A Cheese Aging Cave Capacity Calculator estimates how many whole cheese wheels can fit on measured shelves while retaining user-defined side clearance and an airflow reserve. It reports wheels per shelf, total recommended capacity, footprint area, approximate cheese weight, layout envelope and required vertical pitch.
Catalog volume is a poor substitute for usable shelf geometry. A compact wine refrigerator may advertise generous cubic capacity while its compressor hump, evaporator plate, fan guard, door shelves, rails and tapered liner interrupt the rectangles where cheese can actually sit. The calculator therefore begins with measured unobstructed width and depth.
Cheese is an active aging load rather than inert packaged inventory. Wheels exchange moisture and heat with the cave, need turning and rind care, and can develop different surfaces in stagnant or excessively wet zones. Side and vertical clearance are operational inputs, not decorative margins.

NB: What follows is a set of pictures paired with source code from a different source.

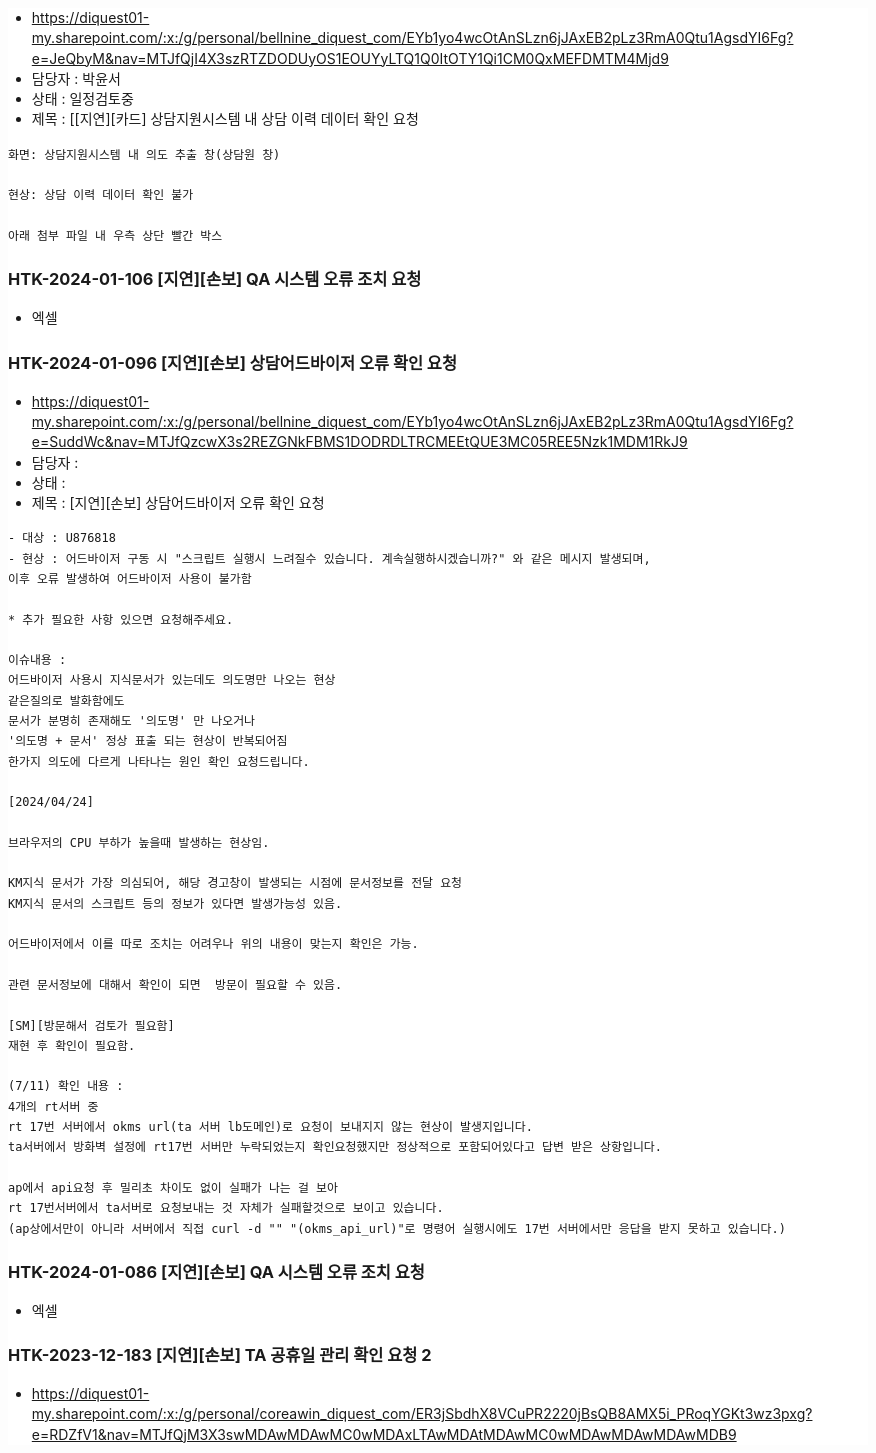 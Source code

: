   - https://diquest01-my.sharepoint.com/:x:/g/personal/bellnine_diquest_com/EYb1yo4wcOtAnSLzn6jJAxEB2pLz3RmA0Qtu1AgsdYI6Fg?e=JeQbyM&nav=MTJfQjI4X3szRTZDODUyOS1EOUYyLTQ1Q0ItOTY1Qi1CM0QxMEFDMTM4Mjd9
  - 담당자 : 박윤서
  - 상태 : 일정검토중
  - 제목 : [[지연][카드] 상담지원시스템 내 상담 이력 데이터 확인 요청
  ```  
  화면: 상담지원시스템 내 의도 추출 창(상담원 창)

  현상: 상담 이력 데이터 확인 불가
  
  아래 첨부 파일 내 우측 상단 빨간 박스
  ```
### HTK-2024-01-106	[지연][손보] QA 시스템 오류 조치 요청
  - 엑셀
### HTK-2024-01-096	[지연][손보] 상담어드바이저 오류 확인 요청
  - https://diquest01-my.sharepoint.com/:x:/g/personal/bellnine_diquest_com/EYb1yo4wcOtAnSLzn6jJAxEB2pLz3RmA0Qtu1AgsdYI6Fg?e=SuddWc&nav=MTJfQzcwX3s2REZGNkFBMS1DODRDLTRCMEEtQUE3MC05REE5Nzk1MDM1RkJ9
  - 담당자 : 
  - 상태 : 
  - 제목 : [지연][손보] 상담어드바이저 오류 확인 요청
  ```  
  - 대상 : U876818
  - 현상 : 어드바이저 구동 시 "스크립트 실행시 느려질수 있습니다. 계속실행하시겠습니까?" 와 같은 메시지 발생되며,
  이후 오류 발생하여 어드바이저 사용이 불가함
  
  * 추가 필요한 사항 있으면 요청해주세요.
  
  이슈내용 :
  어드바이저 사용시 지식문서가 있는데도 의도명만 나오는 현상
  같은질의로 발화함에도
  문서가 분명히 존재해도 '의도명' 만 나오거나
  '의도명 + 문서' 정상 표출 되는 현상이 반복되어짐
  한가지 의도에 다르게 나타나는 원인 확인 요청드립니다.
  
  [2024/04/24]
  
  브라우저의 CPU 부하가 높을때 발생하는 현상임.
  
  KM지식 문서가 가장 의심되어, 해당 경고창이 발생되는 시점에 문서정보를 전달 요청
  KM지식 문서의 스크립트 등의 정보가 있다면 발생가능성 있음.
  
  어드바이저에서 이를 따로 조치는 어려우나 위의 내용이 맞는지 확인은 가능.
  
  관련 문서정보에 대해서 확인이 되면  방문이 필요할 수 있음.
  
  [SM][방문해서 검토가 필요함]
  재현 후 확인이 필요함.
  
  (7/11) 확인 내용 :
  4개의 rt서버 중
  rt 17번 서버에서 okms url(ta 서버 lb도메인)로 요청이 보내지지 않는 현상이 발생지입니다.
  ta서버에서 방화벽 설정에 rt17번 서버만 누락되었는지 확인요청했지만 정상적으로 포함되어있다고 답변 받은 상항입니다.
  
  ap에서 api요청 후 밀리초 차이도 없이 실패가 나는 걸 보아
  rt 17번서버에서 ta서버로 요청보내는 것 자체가 실패할것으로 보이고 있습니다.
  (ap상에서만이 아니라 서버에서 직접 curl -d "" "(okms_api_url)"로 명령어 실행시에도 17번 서버에서만 응답을 받지 못하고 있습니다.)
  ```
### HTK-2024-01-086	[지연][손보] QA 시스템 오류 조치 요청
  - 엑셀
### HTK-2023-12-183	[지연][손보] TA 공휴일 관리 확인 요청 2
  - https://diquest01-my.sharepoint.com/:x:/g/personal/coreawin_diquest_com/ER3jSbdhX8VCuPR2220jBsQB8AMX5i_PRoqYGKt3wz3pxg?e=RDZfV1&nav=MTJfQjM3X3swMDAwMDAwMC0wMDAxLTAwMDAtMDAwMC0wMDAwMDAwMDAwMDB9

The displayed cheese weight is average wheel weight multiplied by whole-wheel capacity. It helps plan inventory but does not certify a shelf or appliance. Glass, wire, clips, rails and cabinet structures retain their manufacturer limits, and those limits include every rack, mat, tray and container.
A rectangular grid is intentionally simple and inspectable. Staggered circles might create another geometric position in a large shelf, but the gain can disappear once hand access, airflow and appliance obstructions are considered. A conservative grid is easier to reproduce and audit.